Exercise details — Count, in the entries below, the lines in which "不止是一个" occurs. Give the number, nothing more.

Data —
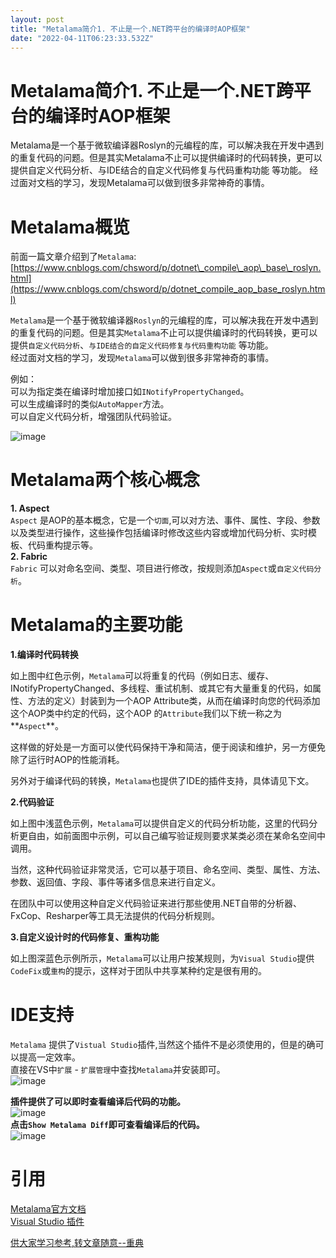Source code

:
 ```yaml
---
layout: post
title: "Metalama简介1. 不止是一个.NET跨平台的编译时AOP框架"
date: "2022-04-11T06:23:33.532Z"
---
```

Metalama简介1. 不止是一个.NET跨平台的编译时AOP框架
==================================

Metalama是一个基于微软编译器Roslyn的元编程的库，可以解决我在开发中遇到的重复代码的问题。但是其实Metalama不止可以提供编译时的代码转换，更可以提供自定义代码分析、与IDE结合的自定义代码修复与代码重构功能 等功能。 经过面对文档的学习，发现Metalama可以做到很多非常神奇的事情。

Metalama概览
==========

前面一篇文章介绍到了`Metalama`: [https://www.cnblogs.com/chsword/p/dotnet\_compile\_aop\_base\_roslyn.html](https://www.cnblogs.com/chsword/p/dotnet_compile_aop_base_roslyn.html)

`Metalama`是一个基于微软编译器`Roslyn`的元编程的库，可以解决我在开发中遇到的重复代码的问题。但是其实`Metalama`不止可以提供编译时的代码转换，更可以提供`自定义代码分析`、`与IDE结合的自定义代码修复与代码重构功能` 等功能。  
经过面对文档的学习，发现`Metalama`可以做到很多非常神奇的事情。

例如：  
可以为指定类在编译时增加接口如`INotifyPropertyChanged`。  
可以生成编译时的类似`AutoMapper`方法。  
可以自定义代码分析，增强团队代码验证。

![image](https://img2022.cnblogs.com/blog/20526/202204/20526-20220404145735704-914296771.png)

Metalama两个核心概念
==============

**1\. Aspect**  
`Aspect` 是AOP的基本概念，它是一个`切面`,可以对方法、事件、属性、字段、参数以及类型进行操作，这些操作包括编译时修改这些内容或增加代码分析、实时模板、代码重构提示等。  
**2\. Fabric**  
`Fabric` 可以对命名空间、类型、项目进行修改，按规则添加`Aspect`或`自定义代码分析`。

Metalama的主要功能
=============

**1.编译时代码转换**

如上图中红色示例，`Metalama`可以将重复的代码（例如日志、缓存、INotifyPropertyChanged、多线程、重试机制、或其它有大量重复的代码，如属性、方法的定义）封装到为一个AOP Attribute类，从而在编译时向您的代码添加这个AOP类中约定的代码，这个AOP 的`Attribute`我们以下统一称之为**`Aspect`**。

这样做的好处是一方面可以使代码保持干净和简洁，便于阅读和维护，另一方便免除了运行时AOP的性能消耗。

另外对于编译代码的转换，`Metalama`也提供了IDE的插件支持，具体请见下文。

**2.代码验证**

如上图中浅蓝色示例，`Metalama`可以提供自定义的代码分析功能，这里的代码分析更自由，如前面图中示例，可以自己编写验证规则要求某类必须在某命名空间中调用。

当然，这种代码验证非常灵活，它可以基于项目、命名空间、类型、属性、方法、参数、返回值、字段、事件等诸多信息来进行自定义。

在团队中可以使用这种自定义代码验证来进行那些使用.NET自带的分析器、FxCop、Resharper等工具无法提供的代码分析规则。

**3.自定义设计时的代码修复、重构功能**

如上图深蓝色示例所示，`Metalama`可以让用户按某规则，为`Visual Studio`提供`CodeFix`或`重构`的提示，这样对于团队中共享某种约定是很有用的。

IDE支持
=====

`Metalama` 提供了`Vistual Studio`插件,当然这个插件不是必须使用的，但是的确可以提高一定效率。  
直接在VS中`扩展` - `扩展管理`中查找`Metalama`并安装即可。  
![image](https://img2022.cnblogs.com/blog/20526/202204/20526-20220404152713577-1383008235.png)

**插件提供了可以即时查看编译后代码的功能。**  
![image](https://img2022.cnblogs.com/blog/20526/202204/20526-20220404152847898-866534002.png)  
**点击`Show Metalama Diff`即可查看编译后的代码。**  
![image](https://img2022.cnblogs.com/blog/20526/202204/20526-20220404152940545-945609323.png)

引用
==

[Metalama官方文档](https://doc.metalama.net/)  
[Visual Studio 插件](https://marketplace.visualstudio.com/items?itemName=PostSharpTechnologies.Metalama)

[供大家学习参考,转文章随意--重典](http://www.cnblogs.com/chsword/)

Exercise response — 2